Fans of online casino gambling will have noticed by now theirs is a truly global industry.
When casinos regularly offer 30+ options for player languages, accept multiple currencies, and when companies maintain offices and licenses in multiple countries, can there really be any doubt?
Nevertheless, even in a truly international sector like ours, players will find that their experience varies greatly depending on where they are based. Gamblers in the EU face entirely advantages and disadvantages when it comes to choice of where to play, titles available, regulatory protections, and tax issues compared to those based in Eastern Asia.
However, one major set of gamblers has been largely left out in the cold in recent years…
… that would be punters based in the USA.
Since the 2006 passage of the UIGEA (Unlawful internet Gaming Enforcement Act), the United States’ government has made it very difficult to find legal, well-regulated places to play. This is due in no small part to major providers, such as Microgaming, choosing to exit the market rather than deal with the rather passionate government efforts to combat industry growth.

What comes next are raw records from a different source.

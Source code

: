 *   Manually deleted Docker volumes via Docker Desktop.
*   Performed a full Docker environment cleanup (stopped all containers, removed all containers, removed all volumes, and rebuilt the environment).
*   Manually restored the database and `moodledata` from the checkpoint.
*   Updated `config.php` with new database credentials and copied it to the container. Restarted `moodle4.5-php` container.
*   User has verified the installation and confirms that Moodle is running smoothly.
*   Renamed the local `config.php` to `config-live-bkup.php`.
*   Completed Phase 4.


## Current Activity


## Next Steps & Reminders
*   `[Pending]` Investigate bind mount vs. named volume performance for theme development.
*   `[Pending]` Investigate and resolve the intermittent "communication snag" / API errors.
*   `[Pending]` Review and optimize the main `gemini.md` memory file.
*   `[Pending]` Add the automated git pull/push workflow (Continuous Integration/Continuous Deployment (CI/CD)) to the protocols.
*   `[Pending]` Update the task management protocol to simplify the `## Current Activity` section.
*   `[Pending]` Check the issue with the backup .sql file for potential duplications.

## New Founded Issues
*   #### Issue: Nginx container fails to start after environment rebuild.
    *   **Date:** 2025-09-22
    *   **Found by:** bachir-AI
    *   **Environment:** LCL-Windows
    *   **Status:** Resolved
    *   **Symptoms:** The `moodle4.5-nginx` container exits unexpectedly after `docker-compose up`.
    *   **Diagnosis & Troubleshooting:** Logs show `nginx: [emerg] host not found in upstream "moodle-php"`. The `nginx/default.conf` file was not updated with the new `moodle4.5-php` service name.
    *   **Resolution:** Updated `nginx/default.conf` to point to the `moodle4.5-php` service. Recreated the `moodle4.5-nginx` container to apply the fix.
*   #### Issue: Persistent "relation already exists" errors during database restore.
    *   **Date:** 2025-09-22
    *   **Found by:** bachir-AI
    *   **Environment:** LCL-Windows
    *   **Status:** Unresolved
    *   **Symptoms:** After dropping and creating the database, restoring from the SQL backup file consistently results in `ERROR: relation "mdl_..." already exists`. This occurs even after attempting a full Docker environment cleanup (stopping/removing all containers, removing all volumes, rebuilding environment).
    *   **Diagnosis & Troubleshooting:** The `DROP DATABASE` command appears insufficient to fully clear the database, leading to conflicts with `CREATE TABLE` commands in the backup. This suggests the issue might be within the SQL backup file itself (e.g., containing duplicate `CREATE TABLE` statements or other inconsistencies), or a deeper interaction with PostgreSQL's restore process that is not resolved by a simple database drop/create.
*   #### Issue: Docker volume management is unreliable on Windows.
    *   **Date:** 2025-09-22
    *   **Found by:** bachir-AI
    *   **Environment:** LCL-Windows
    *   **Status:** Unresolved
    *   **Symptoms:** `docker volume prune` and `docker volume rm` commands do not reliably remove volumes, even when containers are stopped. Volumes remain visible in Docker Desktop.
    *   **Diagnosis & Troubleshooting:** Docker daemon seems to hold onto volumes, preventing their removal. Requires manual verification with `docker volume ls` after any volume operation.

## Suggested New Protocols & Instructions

There are recent signs, however, that things are looking up for US players!
See You in Court
It just so happens that the US government decided to go about their war on online gambling using a somewhat archaic legal form. That would be the Federal Wire Act of 1961.
This piece of legislation was crafted under the Kennedy administration in order to fight illegal sports betting across state lines by organized crime.
Five decades after it took effect, the Feds used this law to combat the explosive growth of the online poker boom that swept the US like wildfire. And they were massively successful, to the chagrin of untold thousands of players!
However, in 2019, the Department of Justice (DOJ) faced a legal challenge from the most unlikely of sources…
… the great state of New Hampshire!
Or, more specifically, the New Hampshire Lottery. In their view, the federal stance on the Wire Act threatened the lottery as well as web-based poker and casino games. They sued the Federal government, and won their case after a protracted legal battle!
The DOJ appealed the verdict to the appellate level, and after another massive legal showdown, lost again to the NH Lottery. They then had 150 days in which to appeal to the highest court in the land, the US Supreme Court.
The gambling world watched and waited to see how this final appeal would turn out, only to discover that the Feds finally decided not to continue the case!
That 150 day deadline has now passed, which means that the downfall of the Wire Act will stand as a matter of legal fact.
The DOJ even went a step further, releasing a statement that said quite directly: “The government is not planning to seek Supreme Court review of the First Circuit’s decision.”
This means that, from a legal perspective, online poker again is back in business, baby!!!
Poker Players Rejoice
This news has been met with downright jubilation on the part of the gambling industry.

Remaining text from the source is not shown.